======== TASK INPUTS ========
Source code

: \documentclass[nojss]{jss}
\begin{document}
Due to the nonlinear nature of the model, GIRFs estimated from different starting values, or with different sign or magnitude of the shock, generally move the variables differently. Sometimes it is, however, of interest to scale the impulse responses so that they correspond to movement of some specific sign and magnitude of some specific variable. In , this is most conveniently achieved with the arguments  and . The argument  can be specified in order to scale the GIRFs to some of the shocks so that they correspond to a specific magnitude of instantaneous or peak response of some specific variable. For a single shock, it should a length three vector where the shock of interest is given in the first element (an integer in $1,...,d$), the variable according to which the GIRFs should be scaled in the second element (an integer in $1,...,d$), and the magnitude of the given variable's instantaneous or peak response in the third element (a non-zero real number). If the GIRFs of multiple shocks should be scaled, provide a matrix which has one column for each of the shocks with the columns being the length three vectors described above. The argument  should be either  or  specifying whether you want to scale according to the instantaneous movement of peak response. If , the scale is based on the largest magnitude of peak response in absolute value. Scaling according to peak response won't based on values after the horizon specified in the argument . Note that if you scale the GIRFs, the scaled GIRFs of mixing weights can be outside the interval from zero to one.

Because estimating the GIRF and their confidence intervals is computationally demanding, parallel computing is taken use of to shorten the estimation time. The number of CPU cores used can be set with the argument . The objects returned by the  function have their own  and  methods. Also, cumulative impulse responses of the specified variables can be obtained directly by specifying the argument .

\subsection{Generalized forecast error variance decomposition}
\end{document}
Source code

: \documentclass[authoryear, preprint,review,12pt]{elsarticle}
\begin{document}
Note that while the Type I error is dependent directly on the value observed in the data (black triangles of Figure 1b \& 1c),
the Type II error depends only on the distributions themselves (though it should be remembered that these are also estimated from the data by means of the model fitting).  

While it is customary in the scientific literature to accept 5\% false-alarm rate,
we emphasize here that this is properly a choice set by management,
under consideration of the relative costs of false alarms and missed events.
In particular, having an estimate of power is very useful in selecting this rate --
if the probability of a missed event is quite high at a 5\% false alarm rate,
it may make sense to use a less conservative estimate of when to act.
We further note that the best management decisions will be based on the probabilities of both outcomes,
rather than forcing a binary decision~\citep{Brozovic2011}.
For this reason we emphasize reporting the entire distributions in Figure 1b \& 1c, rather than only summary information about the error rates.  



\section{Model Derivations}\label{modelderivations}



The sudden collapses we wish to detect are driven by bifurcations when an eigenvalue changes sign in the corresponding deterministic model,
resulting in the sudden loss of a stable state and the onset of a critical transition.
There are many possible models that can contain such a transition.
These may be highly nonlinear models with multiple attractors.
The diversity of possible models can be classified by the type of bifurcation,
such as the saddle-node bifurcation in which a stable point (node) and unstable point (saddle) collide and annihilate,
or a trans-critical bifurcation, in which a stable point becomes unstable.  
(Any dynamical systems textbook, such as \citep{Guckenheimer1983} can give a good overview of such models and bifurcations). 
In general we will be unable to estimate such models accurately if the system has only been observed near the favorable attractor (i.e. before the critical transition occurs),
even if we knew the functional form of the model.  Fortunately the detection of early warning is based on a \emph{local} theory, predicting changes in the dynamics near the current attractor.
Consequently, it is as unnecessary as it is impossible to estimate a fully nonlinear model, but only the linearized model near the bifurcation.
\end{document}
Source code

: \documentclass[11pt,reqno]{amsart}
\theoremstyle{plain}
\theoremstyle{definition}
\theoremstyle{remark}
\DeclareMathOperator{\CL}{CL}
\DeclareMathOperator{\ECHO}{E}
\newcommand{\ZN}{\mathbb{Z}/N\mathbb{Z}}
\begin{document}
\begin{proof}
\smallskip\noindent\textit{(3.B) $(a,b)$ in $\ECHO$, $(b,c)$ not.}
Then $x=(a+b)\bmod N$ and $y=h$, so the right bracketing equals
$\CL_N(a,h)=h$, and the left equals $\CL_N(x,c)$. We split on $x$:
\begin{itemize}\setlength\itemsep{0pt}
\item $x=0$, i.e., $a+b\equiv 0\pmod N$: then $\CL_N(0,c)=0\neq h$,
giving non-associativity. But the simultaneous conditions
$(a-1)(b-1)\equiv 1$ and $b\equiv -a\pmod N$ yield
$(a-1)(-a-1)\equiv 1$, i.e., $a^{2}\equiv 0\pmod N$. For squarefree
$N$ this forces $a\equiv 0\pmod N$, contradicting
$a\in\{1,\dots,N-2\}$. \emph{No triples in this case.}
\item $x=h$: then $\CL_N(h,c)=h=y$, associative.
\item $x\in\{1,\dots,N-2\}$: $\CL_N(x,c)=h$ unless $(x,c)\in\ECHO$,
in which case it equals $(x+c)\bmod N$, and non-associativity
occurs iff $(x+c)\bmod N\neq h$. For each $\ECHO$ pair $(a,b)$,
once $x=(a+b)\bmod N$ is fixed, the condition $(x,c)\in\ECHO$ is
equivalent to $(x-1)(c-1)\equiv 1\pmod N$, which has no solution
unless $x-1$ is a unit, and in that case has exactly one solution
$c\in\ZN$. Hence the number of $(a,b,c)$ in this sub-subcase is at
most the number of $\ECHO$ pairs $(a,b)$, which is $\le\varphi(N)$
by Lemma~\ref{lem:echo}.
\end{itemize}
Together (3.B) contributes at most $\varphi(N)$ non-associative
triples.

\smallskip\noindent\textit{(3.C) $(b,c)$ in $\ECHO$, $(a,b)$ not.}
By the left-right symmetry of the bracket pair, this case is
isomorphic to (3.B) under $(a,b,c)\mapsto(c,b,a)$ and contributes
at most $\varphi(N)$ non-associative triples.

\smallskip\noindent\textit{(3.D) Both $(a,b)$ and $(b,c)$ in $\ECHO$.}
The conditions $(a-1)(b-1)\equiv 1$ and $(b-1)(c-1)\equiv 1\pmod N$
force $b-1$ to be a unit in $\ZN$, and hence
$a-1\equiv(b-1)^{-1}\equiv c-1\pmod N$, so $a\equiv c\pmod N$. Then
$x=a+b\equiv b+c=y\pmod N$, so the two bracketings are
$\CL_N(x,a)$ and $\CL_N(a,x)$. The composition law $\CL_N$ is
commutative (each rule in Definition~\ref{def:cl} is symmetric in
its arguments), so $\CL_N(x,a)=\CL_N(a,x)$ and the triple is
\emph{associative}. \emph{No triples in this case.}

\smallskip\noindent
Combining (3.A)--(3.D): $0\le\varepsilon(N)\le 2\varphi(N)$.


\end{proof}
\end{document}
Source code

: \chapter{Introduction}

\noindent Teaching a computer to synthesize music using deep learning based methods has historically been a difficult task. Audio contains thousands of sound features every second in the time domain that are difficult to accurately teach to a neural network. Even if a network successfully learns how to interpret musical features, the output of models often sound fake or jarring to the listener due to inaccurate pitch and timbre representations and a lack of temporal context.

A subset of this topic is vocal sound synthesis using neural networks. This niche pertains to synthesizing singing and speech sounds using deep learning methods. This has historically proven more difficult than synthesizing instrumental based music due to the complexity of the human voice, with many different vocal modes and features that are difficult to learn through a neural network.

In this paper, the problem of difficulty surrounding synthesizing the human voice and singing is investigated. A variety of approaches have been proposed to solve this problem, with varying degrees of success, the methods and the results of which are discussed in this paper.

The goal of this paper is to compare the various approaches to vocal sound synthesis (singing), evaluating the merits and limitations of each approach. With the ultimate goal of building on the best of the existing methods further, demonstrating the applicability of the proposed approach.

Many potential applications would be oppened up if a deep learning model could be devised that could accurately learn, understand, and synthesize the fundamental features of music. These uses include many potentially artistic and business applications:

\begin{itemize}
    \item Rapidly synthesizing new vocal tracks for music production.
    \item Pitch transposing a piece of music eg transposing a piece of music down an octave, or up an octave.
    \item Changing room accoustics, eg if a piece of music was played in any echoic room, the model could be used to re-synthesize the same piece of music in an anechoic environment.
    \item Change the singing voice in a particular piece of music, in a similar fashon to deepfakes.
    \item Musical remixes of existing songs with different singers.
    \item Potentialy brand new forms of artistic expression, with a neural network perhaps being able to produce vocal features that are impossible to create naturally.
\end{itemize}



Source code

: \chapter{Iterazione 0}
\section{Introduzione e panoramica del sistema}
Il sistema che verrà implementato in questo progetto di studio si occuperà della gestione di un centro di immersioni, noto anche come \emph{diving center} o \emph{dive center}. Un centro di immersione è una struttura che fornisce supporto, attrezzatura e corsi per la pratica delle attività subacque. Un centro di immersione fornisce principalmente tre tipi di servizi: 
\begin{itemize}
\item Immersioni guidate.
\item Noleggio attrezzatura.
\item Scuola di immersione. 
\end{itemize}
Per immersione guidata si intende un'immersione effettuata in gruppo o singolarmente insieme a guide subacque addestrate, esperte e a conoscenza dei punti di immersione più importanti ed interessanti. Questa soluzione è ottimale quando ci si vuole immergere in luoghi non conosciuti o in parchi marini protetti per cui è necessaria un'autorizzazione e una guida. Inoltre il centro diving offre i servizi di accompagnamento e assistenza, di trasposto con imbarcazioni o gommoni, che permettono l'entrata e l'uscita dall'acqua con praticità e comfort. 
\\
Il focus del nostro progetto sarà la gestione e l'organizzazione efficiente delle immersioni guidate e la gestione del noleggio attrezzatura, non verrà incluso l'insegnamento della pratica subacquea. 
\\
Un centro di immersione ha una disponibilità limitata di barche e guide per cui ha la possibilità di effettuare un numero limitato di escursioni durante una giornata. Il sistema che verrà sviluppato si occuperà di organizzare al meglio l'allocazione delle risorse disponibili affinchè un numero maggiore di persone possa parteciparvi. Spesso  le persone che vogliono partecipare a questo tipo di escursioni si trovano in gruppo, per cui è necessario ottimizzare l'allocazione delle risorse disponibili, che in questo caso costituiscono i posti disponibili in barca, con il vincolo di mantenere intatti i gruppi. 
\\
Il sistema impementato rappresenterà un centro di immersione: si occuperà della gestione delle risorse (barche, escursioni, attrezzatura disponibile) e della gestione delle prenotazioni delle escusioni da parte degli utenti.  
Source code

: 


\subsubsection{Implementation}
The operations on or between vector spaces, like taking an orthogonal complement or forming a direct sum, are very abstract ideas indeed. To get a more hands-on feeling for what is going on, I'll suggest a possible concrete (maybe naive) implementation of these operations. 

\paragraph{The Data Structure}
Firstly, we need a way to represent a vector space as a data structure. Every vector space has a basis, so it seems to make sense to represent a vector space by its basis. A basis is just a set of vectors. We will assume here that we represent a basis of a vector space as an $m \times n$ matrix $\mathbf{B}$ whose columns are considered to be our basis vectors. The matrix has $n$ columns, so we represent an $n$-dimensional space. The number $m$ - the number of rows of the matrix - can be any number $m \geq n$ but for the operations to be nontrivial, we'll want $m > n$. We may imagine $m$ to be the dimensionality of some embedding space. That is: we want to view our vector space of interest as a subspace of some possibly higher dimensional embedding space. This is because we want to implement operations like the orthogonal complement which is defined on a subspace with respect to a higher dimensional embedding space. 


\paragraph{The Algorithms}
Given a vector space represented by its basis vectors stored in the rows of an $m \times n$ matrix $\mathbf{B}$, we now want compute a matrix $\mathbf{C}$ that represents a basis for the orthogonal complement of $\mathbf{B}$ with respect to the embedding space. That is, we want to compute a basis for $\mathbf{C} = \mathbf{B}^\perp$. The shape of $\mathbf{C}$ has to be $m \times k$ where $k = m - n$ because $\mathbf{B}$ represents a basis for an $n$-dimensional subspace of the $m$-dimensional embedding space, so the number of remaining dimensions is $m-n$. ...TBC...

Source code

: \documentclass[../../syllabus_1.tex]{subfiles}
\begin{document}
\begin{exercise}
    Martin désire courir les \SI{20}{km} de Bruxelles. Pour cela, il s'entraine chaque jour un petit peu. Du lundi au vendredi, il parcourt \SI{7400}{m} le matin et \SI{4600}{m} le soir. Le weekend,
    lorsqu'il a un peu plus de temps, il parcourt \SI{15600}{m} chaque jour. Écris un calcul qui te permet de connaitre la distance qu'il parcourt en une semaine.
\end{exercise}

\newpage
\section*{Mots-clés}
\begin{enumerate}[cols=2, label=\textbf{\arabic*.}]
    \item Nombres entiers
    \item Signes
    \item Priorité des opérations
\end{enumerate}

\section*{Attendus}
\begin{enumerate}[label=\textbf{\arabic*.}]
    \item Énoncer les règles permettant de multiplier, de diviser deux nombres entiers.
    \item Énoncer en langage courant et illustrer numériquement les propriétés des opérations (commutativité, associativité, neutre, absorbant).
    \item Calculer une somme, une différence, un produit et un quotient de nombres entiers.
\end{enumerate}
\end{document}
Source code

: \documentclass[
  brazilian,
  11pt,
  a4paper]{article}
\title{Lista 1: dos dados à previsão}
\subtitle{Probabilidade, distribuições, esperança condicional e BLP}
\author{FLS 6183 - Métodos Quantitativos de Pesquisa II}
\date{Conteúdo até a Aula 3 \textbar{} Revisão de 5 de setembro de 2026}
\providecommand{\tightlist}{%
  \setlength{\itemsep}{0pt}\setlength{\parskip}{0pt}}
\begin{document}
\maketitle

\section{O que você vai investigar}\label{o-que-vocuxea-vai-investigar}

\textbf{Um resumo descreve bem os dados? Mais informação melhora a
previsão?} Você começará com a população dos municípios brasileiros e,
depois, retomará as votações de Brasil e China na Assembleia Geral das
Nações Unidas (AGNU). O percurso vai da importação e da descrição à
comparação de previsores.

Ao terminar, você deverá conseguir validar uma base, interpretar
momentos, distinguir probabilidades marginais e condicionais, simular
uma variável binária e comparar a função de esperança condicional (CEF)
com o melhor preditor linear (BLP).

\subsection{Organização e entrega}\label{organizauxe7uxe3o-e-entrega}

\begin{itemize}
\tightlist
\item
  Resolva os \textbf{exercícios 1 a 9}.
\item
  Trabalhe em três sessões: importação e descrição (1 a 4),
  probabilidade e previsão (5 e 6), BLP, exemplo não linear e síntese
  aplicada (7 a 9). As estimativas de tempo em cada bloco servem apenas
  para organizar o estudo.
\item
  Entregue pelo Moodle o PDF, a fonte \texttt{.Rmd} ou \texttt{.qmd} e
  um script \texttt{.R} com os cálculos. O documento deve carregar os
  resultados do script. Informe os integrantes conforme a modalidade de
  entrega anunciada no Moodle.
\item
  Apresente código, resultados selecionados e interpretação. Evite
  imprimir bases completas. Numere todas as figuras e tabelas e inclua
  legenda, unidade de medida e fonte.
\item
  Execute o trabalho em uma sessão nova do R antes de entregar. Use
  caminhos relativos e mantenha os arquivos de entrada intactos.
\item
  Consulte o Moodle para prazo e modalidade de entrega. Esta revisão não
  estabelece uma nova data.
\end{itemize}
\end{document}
========
_WHAT YOU ARE ASKED TO DO_
Out of the entries above, write out only the lines between the line holding "These may be" and the line holding "(Any dynamical systems", inclusive, each exactly as given.

_SOLUTION TO THIS TASK_
These may be highly nonlinear models with multiple attractors.
The diversity of possible models can be classified by the type of bifurcation,
such as the saddle-node bifurcation in which a stable point (node) and unstable point (saddle) collide and annihilate,
or a trans-critical bifurcation, in which a stable point becomes unstable.  
(Any dynamical systems textbook, such as \citep{Guckenheimer1983} can give a good overview of such models and bifurcations). 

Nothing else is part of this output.